ソルトの坑道に向かう。わざわざ冒険者ギルドマスターのビオーザさんが案内してくれた。馬車で30分程の場所だ。ノワールも案内してくれる馬車と同じスピードで進む。
まず、連れていかれたのは、坑道を監視している人達が詰めている場所だ。ビアンカにルージュを連れている私達は、じろじろ見られた。
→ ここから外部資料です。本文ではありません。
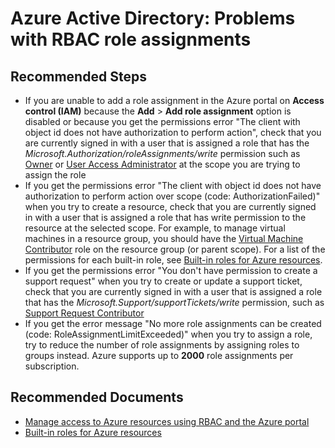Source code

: <properties
    pageTitle="Problems with RBAC role assignments"
    description="Azure Active Directory troubleshooting"
    service="microsoft.aad"
    resource="Microsoft_AAD_IAM"
    authors="rolyon"
    ms.author="rolyon"
    displayOrder=""
    articleId="694d1932-31de-4b5b-b393-22a52c75d533"
    diagnosticScenario=""
    selfHelpType="generic"
    supportTopicIds="32690724"
    resourceTags=""
    productPesIds="16986"
    cloudEnvironments="public, Fairfax, Mooncake"
	ownershipId="AzureIdentity_RBAC"
/>

# Azure Active Directory: Problems with RBAC role assignments

## **Recommended Steps**

* If you are unable to add a role assignment in the Azure portal on **Access control (IAM)** because the **Add** > **Add role assignment** option is disabled or because you get the permissions error "The client with object id does not have authorization to perform action", check that you are currently signed in with a user that is assigned a role that has the *Microsoft.Authorization/roleAssignments/write* permission such as [Owner](https://docs.microsoft.com/azure/role-based-access-control/built-in-roles#owner) or [User Access Administrator](https://docs.microsoft.com/azure/role-based-access-control/built-in-roles#user-access-administrator) at the scope you are trying to assign the role
* If you get the permissions error "The client with object id does not have authorization to perform action over scope (code: AuthorizationFailed)" when you try to create a resource, check that you are currently signed in with a user that is assigned a role that has write permission to the resource at the selected scope. For example, to manage virtual machines in a resource group, you should have the [Virtual Machine Contributor](https://docs.microsoft.com/azure/role-based-access-control/built-in-roles#virtual-machine-contributor) role on the resource group (or parent scope). For a list of the permissions for each built-in role, see [Built-in roles for Azure resources](https://docs.microsoft.com/azure/role-based-access-control/built-in-roles).
* If you get the permissions error "You don't have permission to create a support request" when you try to create or update a support ticket, check that you are currently signed in with a user that is assigned a role that has the *Microsoft.Support/supportTickets/write* permission, such as [Support Request Contributor](https://docs.microsoft.com/azure/role-based-access-control/built-in-roles#support-request-contributor)
* If you get the error message  "No more role assignments can be created (code: RoleAssignmentLimitExceeded)" when you try to assign a role, try to reduce the number of role assignments by assigning roles to groups instead. Azure supports up to **2000** role assignments per subscription.

## **Recommended Documents**

- [Manage access to Azure resources using RBAC and the Azure portal](https://docs.microsoft.com/azure/role-based-access-control/role-assignments-portal)
- [Built-in roles for Azure resources](https://docs.microsoft.com/azure/role-based-access-control/built-in-roles)
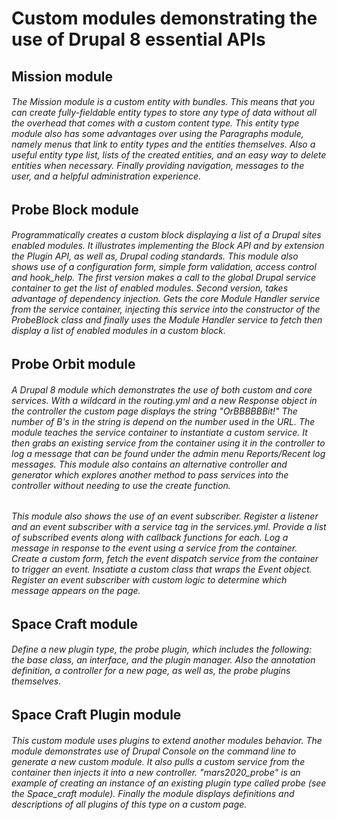 # Custom modules demonstrating the use of Drupal 8 essential APIs 

## Mission module

###### The Mission module is a custom entity with bundles. This means that you can create fully-fieldable entity types to store any type of data without all the overhead that comes with a custom content type. This entity type module also has some advantages over using the Paragraphs module, namely menus that link to entity types and the entities themselves. Also a useful entity type list, lists of the created entities, and an easy way to delete entities when necessary. Finally providing navigation, messages to the user, and a helpful administration experience.

## Probe Block module

###### Programmatically creates a custom block displaying a list of a Drupal sites enabled modules. It illustrates implementing the Block API  and by extension the Plugin API, as well as, Drupal coding standards. This module also shows use of a configuration form,  simple form validation, access control and hook_help. The first version makes a call to the global Drupal service container to get the list of enabled modules. Second version, takes advantage of dependency injection. Gets the core Module Handler service from the service container, injecting this service into the constructor of the ProbeBlock class and finally uses the Module Handler service to fetch then display a list of enabled modules in a custom block.

## Probe Orbit module

###### A Drupal 8 module which demonstrates the use of both custom and core services. With a wildcard in the routing.yml and a new Response object in the controller the custom page displays the string "OrBBBBBBit!" The number of B's in the string is depend on the number used in the URL. The module teaches the service container to instantiate a custom service. It then grabs an existing service from the container using it in the controller to log a message that can be found under the admin menu Reports/Recent log messages. This module also contains an alternative controller and generator  which explores another method to pass services into the controller without needing to use the create function.

###### This module also shows the use of an event subscriber. Register a listener and an event subscriber with a service tag in the services.yml. Provide a list of subscribed events along with callback functions for each. Log a message in response to the event using a service from the container. Create a custom form, fetch the event dispatch service from the container to trigger an event. Insatiate a custom class that wraps the Event object. Register an event subscriber with custom logic to determine which message appears on the page.

## Space Craft module

###### Define a new plugin type, the probe plugin, which includes the following: the base class, an interface, and the plugin manager. Also the annotation definition, a controller for a new page, as well as, the probe plugins themselves.

## Space Craft Plugin module

###### This custom module uses plugins to extend another modules behavior.  The module demonstrates use of Drupal Console on the command line to generate a new custom module. It also pulls a custom service from the container then injects it into a new controller. "mars2020_probe" is an example of creating an instance of an existing plugin type called probe (see the Space_craft module). Finally the module displays definitions and descriptions of all plugins of this type on a custom page.
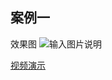 
## 案例一

效果图
![输入图片说明](https://images.gitee.com/uploads/images/2020/1117/222416_29208df9_1093073.png "屏幕截图.png")

[视频演示]()


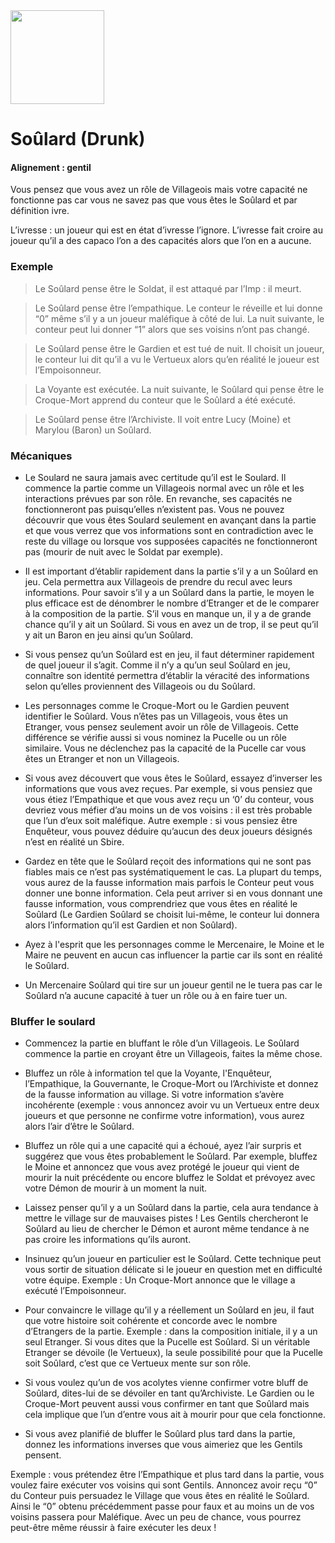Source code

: <img src="https://github.com/brain-academy/wiki/blob/master/blood-on-the-clocktower/img/drunk.png?raw=true" height="150"> 

# Soûlard (Drunk)

#### Alignement : gentil

Vous pensez que vous avez un rôle de Villageois mais votre capacité ne fonctionne pas car vous ne savez pas que vous êtes le Soûlard et par définition ivre.

L’ivresse : un joueur qui est en état d’ivresse l’ignore. L’ivresse fait croire au joueur qu’il a des capaco  l’on a des capacités alors que l’on en a aucune.


### Exemple
> Le Soûlard pense être le Soldat, il est attaqué par l’Imp : il meurt.

> Le Soûlard pense être l’empathique. Le conteur le réveille et lui donne “0” même s’il y a un joueur maléfique à côté de lui. La nuit suivante, le conteur peut lui donner “1” alors que ses voisins n’ont pas changé.

> Le Soûlard pense être le Gardien et est tué de nuit. Il choisit un joueur, le conteur lui dit qu’il a vu le Vertueux alors qu’en réalité le joueur est l’Empoisonneur.

> La Voyante est exécutée. La nuit suivante, le Soûlard qui pense être le Croque-Mort apprend du conteur que le Soûlard a été exécuté.

> Le Soûlard pense être l’Archiviste. Il voit entre Lucy (Moine) et Marylou (Baron) un Soûlard.

### Mécaniques
- Le Soulard ne saura jamais avec certitude qu’il est le Soulard. Il commence la partie comme un Villageois normal avec un rôle et les interactions prévues par son rôle. En revanche, ses capacités ne fonctionneront pas puisqu’elles n’existent pas. Vous ne pouvez découvrir que vous êtes Soulard seulement en avançant dans la partie et que vous verrez que vos informations sont en contradiction avec le reste du village ou lorsque vos supposées capacités ne fonctionneront pas (mourir de nuit avec le Soldat par exemple).

- Il est important d’établir rapidement dans la partie s’il y a un Soûlard en jeu. Cela permettra aux Villageois de prendre du recul avec leurs informations. Pour savoir s’il y a un Soûlard dans la partie, le moyen le plus efficace est de dénombrer le nombre d’Etranger et de le comparer à la composition de la partie. S’il vous en manque un, il y a de grande chance qu’il y ait un Soûlard. Si vous en avez un de trop, il se peut qu’il y ait un Baron en jeu ainsi qu’un Soûlard.

- Si vous pensez qu’un Soûlard est en jeu, il faut déterminer rapidement de quel joueur il s’agit. Comme il n’y a qu’un seul Soûlard en jeu, connaître son identité permettra d’établir la véracité des informations selon qu’elles proviennent des Villageois ou du Soûlard.

- Les personnages comme le Croque-Mort ou le Gardien peuvent identifier le Soûlard. Vous n’êtes pas un Villageois, vous êtes un Etranger, vous pensez seulement avoir un rôle de Villageois. Cette différence se vérifie aussi si vous nominez la Pucelle ou un rôle similaire. Vous ne déclenchez pas la capacité de la Pucelle car vous êtes un Etranger et non un Villageois.

- Si vous avez découvert que vous êtes le Soûlard, essayez d’inverser les informations que vous avez reçues. Par exemple, si vous pensiez que vous étiez l’Empathique et que vous avez reçu un ‘0’ du conteur, vous devriez vous méfier d’au moins un de vos voisins : il est très probable que l’un d’eux soit maléfique. Autre exemple : si vous pensiez être Enquêteur, vous pouvez déduire qu’aucun des deux joueurs désignés n’est en réalité un Sbire.

- Gardez en tête que le Soûlard reçoit des informations qui ne sont pas fiables mais ce n’est pas systématiquement le cas. La plupart du temps, vous aurez de la fausse information mais parfois le Conteur peut vous donner une bonne information. Cela peut arriver si en vous donnant une fausse information, vous comprendriez que vous êtes en réalité le Soûlard (Le Gardien Soûlard se choisit lui-même, le conteur lui donnera alors l’information qu’il est Gardien et non Soûlard).

- Ayez à l'esprit que les personnages comme le Mercenaire, le Moine et le Maire ne peuvent en aucun cas influencer la partie car ils sont en réalité le Soûlard.

- Un Mercenaire Soûlard qui tire sur un joueur gentil ne le tuera pas car le Soûlard n’a aucune capacité à tuer un rôle ou à en faire tuer un.


### Bluffer le soulard

- Commencez la partie en bluffant le rôle d’un Villageois. Le Soûlard commence la partie en croyant être un Villageois, faites la même chose.

- Bluffez un rôle à information tel que la Voyante, l'Enquêteur, l’Empathique, la Gouvernante, le Croque-Mort ou l’Archiviste et donnez de la fausse information au village. Si votre information s’avère incohérente (exemple : vous annoncez avoir vu un Vertueux entre deux joueurs et que personne ne confirme votre information), vous aurez alors l’air d’être le Soûlard.

- Bluffez un rôle qui a une capacité qui a échoué, ayez l’air surpris et suggérez que vous êtes probablement le Soûlard. Par exemple, bluffez le Moine et annoncez que vous avez protégé le joueur qui vient de mourir la nuit précédente ou encore bluffez le Soldat et prévoyez avec votre Démon de mourir à un moment la nuit.

- Laissez penser qu’il y a un Soûlard dans la partie, cela aura tendance à mettre le village sur de mauvaises pistes ! Les Gentils chercheront le Soûlard au lieu de chercher le Démon et auront même tendance à ne pas croire les informations qu’ils auront.

- Insinuez qu’un joueur en particulier est le Soûlard. Cette technique peut vous sortir de situation délicate si le joueur en question met en difficulté votre équipe. Exemple : Un Croque-Mort annonce que le village a exécuté l’Empoisonneur.

- Pour convaincre le village qu’il y a réellement un Soûlard en jeu, il faut que votre histoire soit cohérente et concorde avec le nombre d’Etrangers de la partie. Exemple : dans la composition initiale, il y a un seul Etranger. Si vous dites que la Pucelle est Soûlard. Si un véritable Etranger se dévoile (le Vertueux), la seule possibilité pour que la Pucelle soit Soûlard, c’est que ce Vertueux mente sur son rôle.

- Si vous voulez qu’un de vos acolytes vienne confirmer votre bluff de Soûlard, dites-lui de se dévoiler en tant qu’Archiviste. Le Gardien ou le Croque-Mort peuvent aussi vous confirmer en tant que Soûlard mais cela implique que l’un d’entre vous ait à mourir pour que cela fonctionne.

- Si vous avez planifié de bluffer le Soûlard plus tard dans la partie, donnez les informations inverses que vous aimeriez que les Gentils pensent.

Exemple : vous prétendez être l’Empathique et plus tard dans la partie, vous voulez faire exécuter vos voisins qui sont Gentils. Annoncez avoir reçu “0” du Conteur puis persuadez le Village que vous êtes en réalité le Soûlard. Ainsi le “0” obtenu précédemment passe pour faux et au moins un de vos voisins passera pour Maléfique. Avec un peu de chance, vous pourrez peut-être même réussir à faire exécuter les deux !
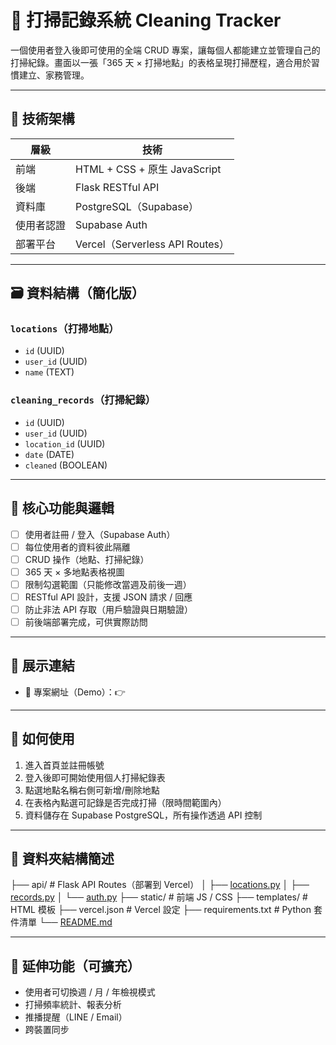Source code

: # 🧹 打掃記錄系統 Cleaning Tracker

一個使用者登入後即可使用的全端 CRUD 專案，讓每個人都能建立並管理自己的打掃紀錄。畫面以一張「365 天 × 打掃地點」的表格呈現打掃歷程，適合用於習慣建立、家務管理。

---

## 🧱 技術架構

| 層級 | 技術 |
| --- | --- |
| 前端 | HTML + CSS + 原生 JavaScript |
| 後端 | Flask RESTful API |
| 資料庫 | PostgreSQL（Supabase） |
| 使用者認證 | Supabase Auth |
| 部署平台 | Vercel（Serverless API Routes） |

---

## 🗃️ 資料結構（簡化版）

### `locations`（打掃地點）

- `id` (UUID)
- `user_id` (UUID)
- `name` (TEXT)

### `cleaning_records`（打掃紀錄）

- `id` (UUID)
- `user_id` (UUID)
- `location_id` (UUID)
- `date` (DATE)
- `cleaned` (BOOLEAN)

---

## 🔐 核心功能與邏輯

- [ ]  使用者註冊 / 登入（Supabase Auth）
- [ ]  每位使用者的資料彼此隔離
- [ ]  CRUD 操作（地點、打掃紀錄）
- [ ]  365 天 × 多地點表格視圖
- [ ]  限制勾選範圍（只能修改當週及前後一週）
- [ ]  RESTful API 設計，支援 JSON 請求 / 回應
- [ ]  防止非法 API 存取（用戶驗證與日期驗證）
- [ ]  前後端部署完成，可供實際訪問

---

## 🧪 展示連結

- 🔗 專案網址（Demo）：👉 

---

## 🧭 如何使用

1. 進入首頁並註冊帳號
2. 登入後即可開始使用個人打掃紀錄表
3. 點選地點名稱右側可新增/刪除地點
4. 在表格內點選可記錄是否完成打掃（限時間範圍內）
5. 資料儲存在 Supabase PostgreSQL，所有操作透過 API 控制

---

## 📂 資料夾結構簡述

├── api/                  # Flask API Routes（部署到 Vercel）
│   ├── [locations.py](http://locations.py/)
│   ├── [records.py](http://records.py/)
│   └── [auth.py](http://auth.py/)
├── static/               # 前端 JS / CSS
├── templates/            # HTML 模板
├── vercel.json           # Vercel 設定
├── requirements.txt      # Python 套件清單
└── [README.md](http://readme.md/)

---

## 📌 延伸功能（可擴充）

- 使用者可切換週 / 月 / 年檢視模式
- 打掃頻率統計、報表分析
- 推播提醒（LINE / Email）
- 跨裝置同步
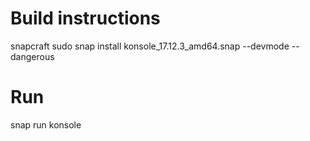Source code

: # Build instructions
snapcraft
sudo snap install konsole_17.12.3_amd64.snap --devmode --dangerous

# Run
snap run konsole
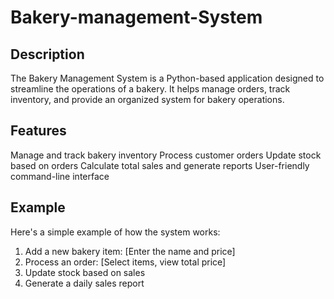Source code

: # Bakery-management-System

## Description
The Bakery Management System is a Python-based application designed to streamline the operations of a bakery. It helps manage orders, track inventory, and provide an organized system for bakery operations.

## Features
Manage and track bakery inventory
Process customer orders
Update stock based on orders
Calculate total sales and generate reports
User-friendly command-line interface

## Example

Here's a simple example of how the system works:
1. Add a new bakery item: [Enter the name and price]
2. Process an order: [Select items, view total price]
3. Update stock based on sales
4. Generate a daily sales report
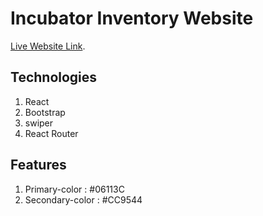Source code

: # Incubator Inventory Website

[Live Website Link](https://github.com/facebook/create-react-app).

## Technologies
1. React
2. Bootstrap
3. swiper
4. React Router

## Features
1. Primary-color : #06113C
2. Secondary-color : #CC9544
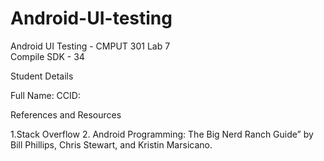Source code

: # Android-UI-testing
Android UI Testing - CMPUT 301 Lab 7   
Compile SDK - 34


Student Details

Full Name: <Aurko Mazumder>
CCID: <mazumde1>

References and Resources

1.Stack Overflow 2. Android Programming: The Big Nerd Ranch Guide” by Bill Phillips, Chris Stewart, and Kristin Marsicano.
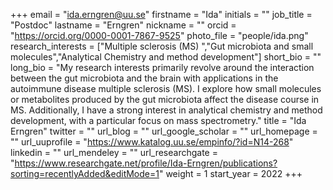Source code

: +++ 
email = "ida.erngren@uu.se"
firstname = "Ida"
initials = "" 
job_title = "Postdoc"
lastname = "Erngren"
nickname = "" 
orcid = "https://orcid.org/0000-0001-7867-9525"
photo_file = "people/ida.png"
research_interests = ["Multiple sclerosis (MS) ","Gut microbiota and small molecules","Analytical Chemistry and method development"]
short_bio = "" 
long_bio = "My research interests primarily revolve around the interaction between the gut microbiota and the brain with applications in the autoimmune disease multiple sclerosis (MS). I explore how small molecules or metabolites produced by the gut microbiota affect the disease course in MS. Additionally, I have a strong interest in analytical chemistry and method development, with a particular focus on mass spectrometry."
title = "Ida Erngren"
twitter = "" 
url_blog = "" 
url_google_scholar = ""
url_homepage = "" 
url_uuprofile = "https://www.katalog.uu.se/empinfo/?id=N14-268"
linkedin = ""
url_mendeley = "" 
url_researchgate = "https://www.researchgate.net/profile/Ida-Erngren/publications?sorting=recentlyAdded&editMode=1"
weight =  1
start_year = 2022
+++


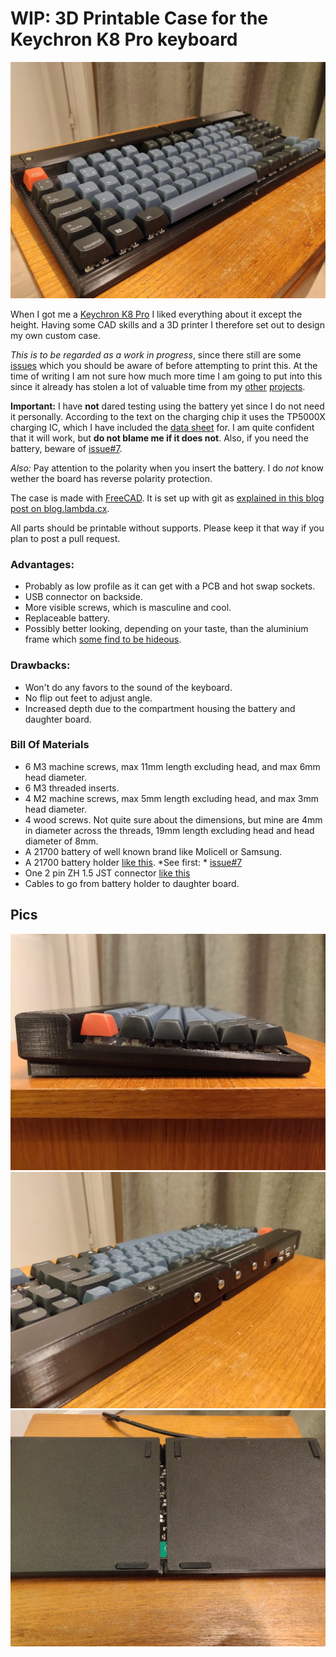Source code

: # WIP: 3D Printable Case for the Keychron K8 Pro keyboard

![Keychron K8 Pro with 3D printed case](https://raw.githubusercontent.com/funkyfourier/keychron-k8pro-case/master/images/k8pro01.jpg)

When I got me a [Keychron K8 Pro](https://www.keychron.com/collections/keychron-k-pro-series-normal-profile-keyboards/products/keychron-k8-pro-qmk-via-wireless-mechanical-keyboard) I liked everything about it except the height. Having some CAD skills and a 3D printer I therefore set out to design my own custom case.

*This is to be regarded as a work in progress*, since there still are some [issues](https://github.com/funkyfourier/keychron-k8pro-case/issues) which you should be aware of before attempting to print this. At the time of writing I am not sure how much more time I am going to put into this since it already has stolen a lot of valuable time from my [other](https://github.com/funkyfourier/keychron-k8pro-case/issues) [projects](https://play.google.com/store/apps/details?id=info.casualcomputing.sputter).

**Important:** I have **not** dared testing using the battery yet since I do not need it personally. According to the text on the charging chip it uses the TP5000X charging IC, which I have included the [data sheet](https://github.com/funkyfourier/keychron-k8pro-case/blob/master/tp5000x.pdf) for. I am quite confident that it will work, but **do not blame me if it does not**. Also, if you need the battery, beware of [issue#7](https://github.com/funkyfourier/keychron-k8pro-case/issues/7).

*Also:* Pay attention to the polarity when you insert the battery. I do *not* know wether the board has reverse polarity protection.

The case is made with [FreeCAD](https://www.freecad.org/). It is set up with git as [explained in this blog post on blog.lambda.cx](https://blog.lambda.cx/posts/freecad-and-git/).

All parts should be printable without supports. Please keep it that way if you plan to post a pull request.

### Advantages:

* Probably as low profile as it can get with a PCB and hot swap sockets.
* USB connector on backside.
* More visible screws, which is masculine and cool.
* Replaceable battery.
* Possibly better looking, depending on your taste, than the aluminium frame which [some find to be hideous](https://youtu.be/LNVKRTX5gCQ?t=504).

### Drawbacks:

* Won't do any favors to the sound of the keyboard.
* No flip out feet to adjust angle.
* Increased depth due to the compartment housing the battery and daughter board.

### Bill Of Materials

* 6 M3 machine screws, max 11mm length excluding head, and max 6mm head diameter.
* 6 M3 threaded inserts.
* 4 M2 machine screws, max 5mm length excluding head, and max 3mm head diameter.
* 4 wood screws. Not quite sure about the dimensions, but mine are 4mm in diameter across the threads, 19mm length excluding head and head diameter of 8mm.
* A 21700 battery of well known brand like Molicell or Samsung.
* A 21700 battery holder [like this](https://vi.aliexpress.com/item/1005004464947052.html?spm=a2g0o.productlist.main.15.70155b8eZTWrik). *See first: * [issue#7](https://github.com/funkyfourier/keychron-k8pro-case/issues/7)
* One 2 pin ZH 1.5 JST connector [like this](https://vi.aliexpress.com/item/1005003082340140.html?spm=a2g0o.order_list.order_list_main.27.124e18027wA48)
* Cables to go from battery holder to daughter board.

## Pics

![Side profile](https://raw.githubusercontent.com/funkyfourier/keychron-k8pro-case/master/images/k8pro02.jpg)
![Back side](https://raw.githubusercontent.com/funkyfourier/keychron-k8pro-case/master/images/k8pro03.jpg)
![PCB partly exposed underneath](https://raw.githubusercontent.com/funkyfourier/keychron-k8pro-case/master/images/k8pro08.jpg)
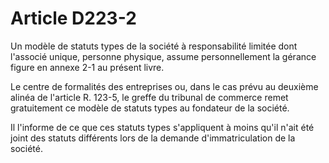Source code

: # Article D223-2

Un modèle de statuts types de la société à responsabilité limitée dont l'associé unique, personne physique, assume personnellement la gérance figure en annexe 2-1 au présent livre.

Le centre de formalités des entreprises ou, dans le cas prévu au deuxième alinéa de l'article R. 123-5, le greffe du tribunal de commerce remet gratuitement ce modèle de statuts types au fondateur de la société.

Il l'informe de ce que ces statuts types s'appliquent à moins qu'il n'ait été joint des statuts différents lors de la demande d'immatriculation de la société.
あちこちテントが張られ、色んな人達が休んだり、食事したり、話したり、こちらを見たり。この寒い中、夜警なんて大変だ。
「テイマー殿、こちらに」
ビオーザさんが、馬車を降りて、誘導してくれる。私は晃太、ビアンカ、ルージュ、ホークさんと一番大きなテントに向かう。ノワールの手綱をミゲル君に託す。元気とコハクはリードを着ける。大型のリードなんだけど、ちょっときついかな? これより大きいサイズあったっけ? リードはチュアンさんに託す。三人娘はマデリーンさんとテオ君、エマちゃんが付いてくれる。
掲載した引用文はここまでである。